The Ask

Carol Alexander

Blue enamel, rain in a cupped husk.

Sailing stones crease the valley’s verdigris
where some invisible discus thrower not a god

aiming into dark melts the transliterated star
to a sickle of gleaming slush. A cankered road girdles the soil.

If stones could move of their own
if water fumbling for its clear level fell into the arms

of bracken, foaming spawn, rain that is hard-shelled fauna
gelid clouds carved pebbles

the ground would take what it could. No more.

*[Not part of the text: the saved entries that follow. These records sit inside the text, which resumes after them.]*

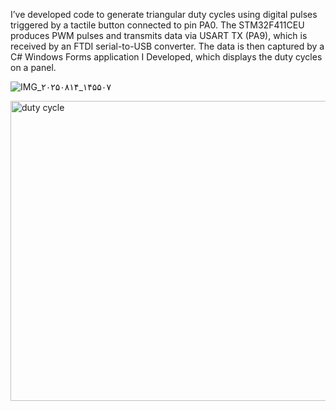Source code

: I’ve developed code to generate triangular duty cycles using digital pulses triggered by a tactile button connected to pin PA0. The STM32F411CEU produces PWM pulses and transmits data via USART TX (PA9), which is received by an FTDI serial-to-USB converter. The data is then captured by a C# Windows Forms application I Developed, which displays the duty cycles on a panel.

![IMG_۲۰۲۵۰۸۱۴_۱۴۵۵۰۷](https://github.com/user-attachments/assets/8185e87b-05ca-4030-bb06-c2bce23569d7)

<img width="597" height="480" alt="duty cycle" src="https://github.com/user-attachments/assets/047511bf-6dc6-4408-9737-aeae2a2582e2" />
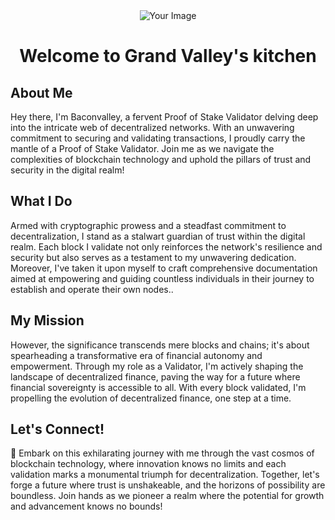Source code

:<div style="text-align:center;">
    <img src="https://github.com/hubofvalley/hubofvalley/assets/100946299/8afee337-c269-4885-b9ac-84df0ed5f4c5" alt="Your Image">
</div>

<div style="text-align:center;">
    <h1>Welcome to Grand Valley's kitchen</h1>
</div>

## About Me
Hey there, I'm Baconvalley, a fervent Proof of Stake Validator delving deep into the intricate web of decentralized networks. With an unwavering commitment to securing and validating transactions, I proudly carry the mantle of a Proof of Stake Validator. Join me as we navigate the complexities of blockchain technology and uphold the pillars of trust and security in the digital realm!

## What I Do
Armed with cryptographic prowess and a steadfast commitment to decentralization, I stand as a stalwart guardian of trust within the digital realm. Each block I validate not only reinforces the network's resilience and security but also serves as a testament to my unwavering dedication. Moreover, I've taken it upon myself to craft comprehensive documentation aimed at empowering and guiding countless individuals in their journey to establish and operate their own nodes..

## My Mission
However, the significance transcends mere blocks and chains; it's about spearheading a transformative era of financial autonomy and empowerment. Through my role as a Validator, I'm actively shaping the landscape of decentralized finance, paving the way for a future where financial sovereignty is accessible to all. With every block validated, I'm propelling the evolution of decentralized finance, one step at a time.

## Let's Connect!
🚀 Embark on this exhilarating journey with me through the vast cosmos of blockchain technology, where innovation knows no limits and each validation marks a monumental triumph for decentralization. Together, let's forge a future where trust is unshakeable, and the horizons of possibility are boundless. Join hands as we pioneer a realm where the potential for growth and advancement knows no bounds!
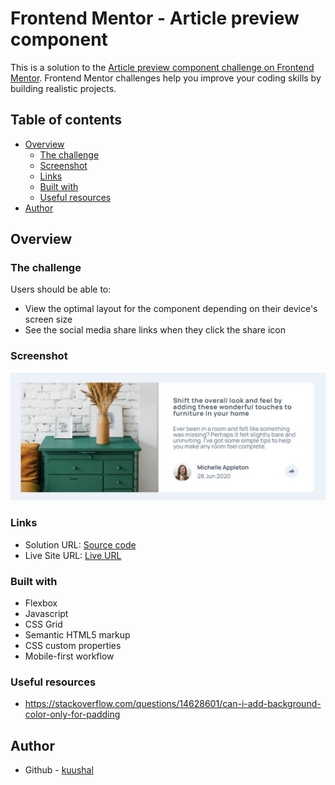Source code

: # Frontend Mentor - Article preview component

This is a solution to the [Article preview component challenge on Frontend Mentor](https://www.frontendmentor.io/challenges/article-preview-component-dYBN_pYFT). Frontend Mentor challenges help you improve your coding skills by building realistic projects. 

## Table of contents

- [Overview](#overview)
  - [The challenge](#the-challenge)
  - [Screenshot](#screenshot)
  - [Links](#links)
  - [Built with](#built-with)
  - [Useful resources](#useful-resources)
- [Author](#author)

## Overview

### The challenge

Users should be able to:

- View the optimal layout for the component depending on their device's screen size
- See the social media share links when they click the share icon

### Screenshot

![](./screenshot.JPG)


### Links

- Solution URL: [Source code](https://github.com/kuushal/frontend-mentor/tree/main/article-preview-component/)
- Live Site URL: [Live URL](https://kuushal.github.io/frontend-mentor/article-preview-component/)

### Built with

- Flexbox
- Javascript
- CSS Grid
- Semantic HTML5 markup
- CSS custom properties
- Mobile-first workflow

### Useful resources

- https://stackoverflow.com/questions/14628601/can-i-add-background-color-only-for-padding

## Author

- Github - [kuushal](https://www.github.com/kuushal)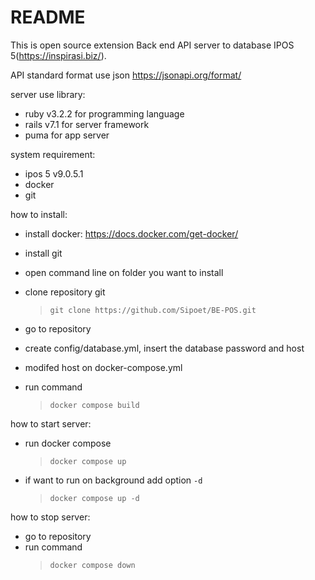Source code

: # README

This is open source extension Back end API server to database IPOS 5(https://inspirasi.biz/).

API standard format use json https://jsonapi.org/format/

server use library:
* ruby v3.2.2 for programming language
* rails v7.1 for server framework
* puma for app server

system requirement:
* ipos 5 v9.0.5.1
* docker
* git


how to install:
* install docker: https://docs.docker.com/get-docker/
* install git
* open command line on folder you want to install
* clone repository git
  >``git clone https://github.com/Sipoet/BE-POS.git``
* go to repository
* create config/database.yml, insert the database password and host

* modifed host on docker-compose.yml
* run command
  >``docker compose build``

how to start server:
* run docker compose
  >`docker compose up`
* if want to run on background add option `-d`
  >`docker compose up -d`

how to stop server:
* go to repository
* run command
  >`docker compose down`

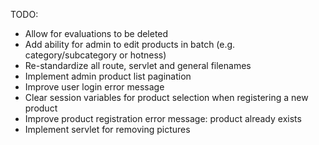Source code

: TODO:
- Allow for evaluations to be deleted
- Add ability for admin to edit products in batch (e.g. category/subcategory or hotness)
- Re-standardize all route, servlet and general filenames
- Implement admin product list pagination
- Improve user login error message
- Clear session variables for product selection when registering a new product
- Improve product registration error message: product already exists
- Implement servlet for removing pictures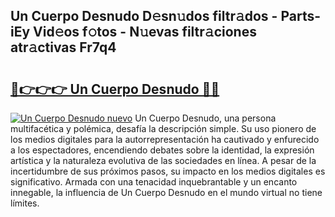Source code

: ## Un Cuerpo Desnudo D𝚎sn𝚞dos filtr𝚊dos - Parts-iEy Vid𝚎os f𝚘tos - N𝚞evas filtr𝚊ciones atr𝚊ctivas Fr7q4

# <h2><a href="http://mb1r0x.tromn.icu/?c=Un+Cuerpo+Desnudo">🔗👉👉👉 Un Cuerpo Desnudo 🔗🔗</a></h2>

[![Un Cuerpo Desnudo nuevo](https://i.imgur.com/pEAQMta.gif)](http://mb1r0x.tromn.icu/?c=Un+Cuerpo+Desnudo)
Un Cuerpo Desnudo, una persona multifacética y polémica, desafía la descripción simple. Su uso pionero de los medios digitales para la autorrepresentación ha cautivado y enfurecido a los espectadores, encendiendo debates sobre la identidad, la expresión artística y la naturaleza evolutiva de las sociedades en línea. A pesar de la incertidumbre de sus próximos pasos, su impacto en los medios digitales es significativo. Armada con una tenacidad inquebrantable y un encanto innegable, la influencia de Un Cuerpo Desnudo en el mundo virtual no tiene límites.

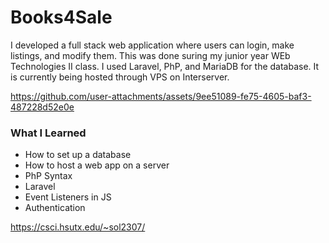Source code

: # Books4Sale

I developed a full stack web application where users can login, make listings, and modify them. This was done suring my junior year WEb Technologies II class. I used Laravel, PhP, and MariaDB for the database. It is currently being hosted through VPS on Interserver. 

https://github.com/user-attachments/assets/9ee51089-fe75-4605-baf3-487228d52e0e

### What I Learned
 - How to set up a database
 - How to host a web app on a server
 - PhP Syntax
 - Laravel
 - Event Listeners in JS
 - Authentication

https://csci.hsutx.edu/~sol2307/
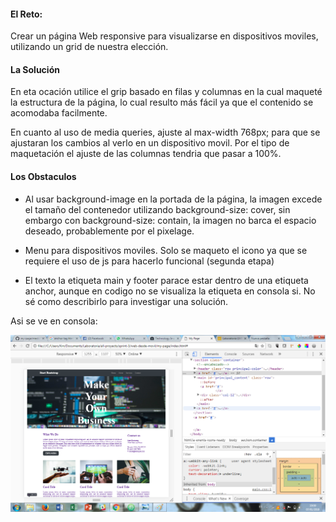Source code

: #### El Reto: ####

Crear un página Web responsive para visualizarse en dispositivos moviles, utilizando un grid de nuestra elección.

#### La Solución ####

En eta ocación utilice el grip basado en filas y columnas en la cual maqueté la estructura de la página, lo cual resulto más fácil ya que el contenido se acomodaba facilmente.

En cuanto al uso de media queries, ajuste al max-width 768px; para que se ajustaran los cambios al verlo en un dispositivo movil. Por el tipo de maquetación el ajuste de las columnas tendria que pasar a 100%.

#### Los Obstaculos ####

 * Al usar background-image en la portada de la página, la imagen excede el tamaño del contenedor utilizando background-size: cover, sin embargo con background-size: contain, la imagen no barca el espacio deseado, probablemente por el pixelage.

 * Menu para dispositivos moviles. Solo se maqueto el icono ya que se requiere el uso de js para hacerlo funcional (segunda etapa)

 * El texto la etiqueta main y footer parace estar dentro de una etiqueta anchor, aunque en codigo no se visualiza la etiqueta en consola si. No sé como describirlo para investigar una solución.

 Asi se ve en consola:

 ![anchor tag](assets/images/anchor-tag.png)
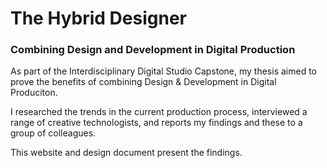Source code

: # The Hybrid Designer
### Combining Design and Development in Digital Production

As part of the Interdisciplinary Digital Studio Capstone, my thesis aimed to prove the benefits of combining Design & Development in Digital Produciton. 

I researched the trends in the current production process, interviewed a range of creative technologists, and reports my findings and these to a group of colleagues. 

This website and design document present the findings. 
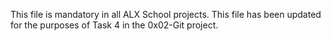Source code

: This file is mandatory in all ALX School projects. This file has been updated for the purposes of Task 4 in the 0x02-Git project.
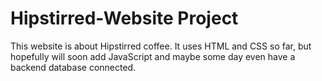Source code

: # Hipstirred-Website Project
This website is about Hipstirred coffee. It uses HTML and CSS so far, 
but hopefully will soon add JavaScript and maybe some day even have a backend database connected.
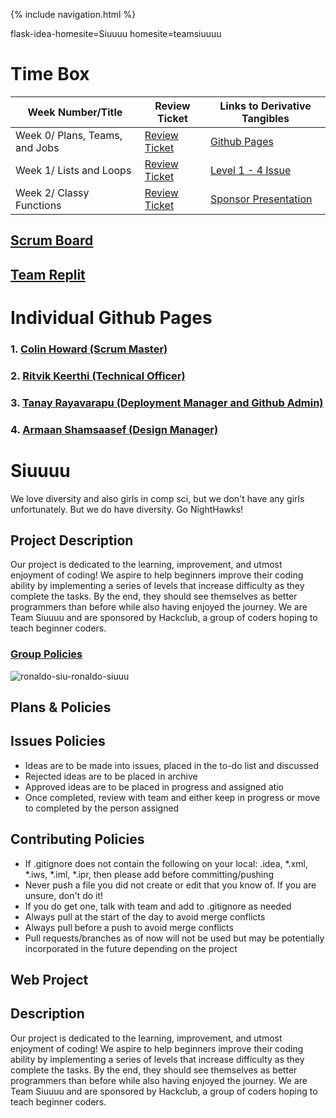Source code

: {% include navigation.html %}

flask-idea-homesite=Siuuuu
homesite=teamsiuuuu

# Time Box

Week Number/Title | Review Ticket | Links to Derivative Tangibles |
----- | ----- | ----- |
Week 0/ Plans, Teams, and Jobs | [Review Ticket](https://github.com/KoolKidKai/Siuuuu/issues/10) | [Github Pages](https://koolkidkai.github.io/Siuuuu/) |
Week 1/ Lists and Loops | [Review Ticket](https://github.com/KoolKidKai/Siuuuu/issues/17) | [Level 1 - 4 Issue](https://github.com/KoolKidKai/Siuuuu/issues/14)
Week 2/ Classy Functions | [Review Ticket](https://github.com/KoolKidKai/Siuuuu/issues/24) | [Sponsor Presentation](https://koolkidkai.github.io/Siuuuu/presentation) |

## [Scrum Board](https://github.com/KoolKidKai/Siuuuu/projects/1)

## [Team Replit](https://replit.com/@ColinHoward3/Siuuuu-2#.replit)

# Individual Github Pages

### 1. [Colin Howard (Scrum Master)](https://koolkidkai.github.io/Siuuuu/)
### 2. [Ritvik Keerthi (Technical Officer)](https://ritvik-keerthi.github.io/Ritvik-Keerthi-CSP4/)
### 3. [Tanay Rayavarapu (Deployment Manager and Github Admin)](https://tanay101405.github.io/TanayRayavarapu/)
### 4. [Armaan Shamsaasef (Design Manager)](https://xxaasxx.github.io/Armaan-Shamsaasef-2-/)

# Siuuuu
We love diversity and also girls in comp sci, but we don't have any girls unfortunately. But we do have diversity. Go NightHawks!

## Project Description
Our project is dedicated to the learning, improvement, and utmost enjoyment of coding! We aspire to help beginners improve their coding ability by implementing a series of levels that increase difficulty as they complete the tasks. By the end, they should see themselves as better programmers than before while also having enjoyed the journey. We are Team Siuuuu and are sponsored by Hackclub, a group of coders hoping to teach beginner coders.


### [Group Policies](https://github.com/KoolKidKai/Siuuuu/wiki/Policies)

![ronaldo-siu-ronaldo-siuuu](https://user-images.githubusercontent.com/60719508/157750787-d3631b6d-3c34-4032-b246-b4c1392acc22.gif)

## Plans & Policies

## Issues Policies
- Ideas are to be made into issues, placed in the to-do list and discussed
- Rejected ideas are to be placed in archive
- Approved ideas are to be placed in progress and assigned atio
- Once completed, review with team and either keep in progress or move to completed by the person assigned

## Contributing Policies
- If .gitignore does not contain the following on your local: .idea, *.xml, *.iws, *.iml, *.ipr, then please add before committing/pushing
- Never push a file you did not create or edit that you know of. If you are unsure, don't do it!
- If you do get one, talk with team and add to .gitignore as needed
- Always pull at the start of the day to avoid merge conflicts
- Always pull before a push to avoid merge conflicts
- Pull requests/branches as of now will not be used but may be potentially incorporated in the future depending on the project



## Web Project

## Description
Our project is dedicated to the learning, improvement, and utmost enjoyment of coding! We aspire to help beginners improve their coding ability by implementing a series of levels that increase difficulty as they complete the tasks. By the end, they should see themselves as better programmers than before while also having enjoyed the journey. We are Team Siuuuu and are sponsored by Hackclub, a group of coders hoping to teach beginner coders.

Canoe-shaped trout in a mountain lake
mango skin wallpaper olive/ blush/ mud

from the cold caldron, steep sides that flicker black
leap to an iron lure, swallow the runoff’s shape.

 

Carol Alexander is the author of the poetry collections Fever and Bone (Dos Madres Press, 2021) Environments (Dos Madres Press) and Habitat Lost (Cave Moon Press). Alexander's poems appear in a variety of anthologies and in journals such as The American Journal of Poetry, The Common, Cumberland River Review, Denver Quarterly, Hamilton Stone Review, One, Pif, Split Rock Review, Southern Humanities Review, Sweet Tree Review, Terrain.org and Third Wednesday. New work is forthcoming in Raintown Review and Ruminate.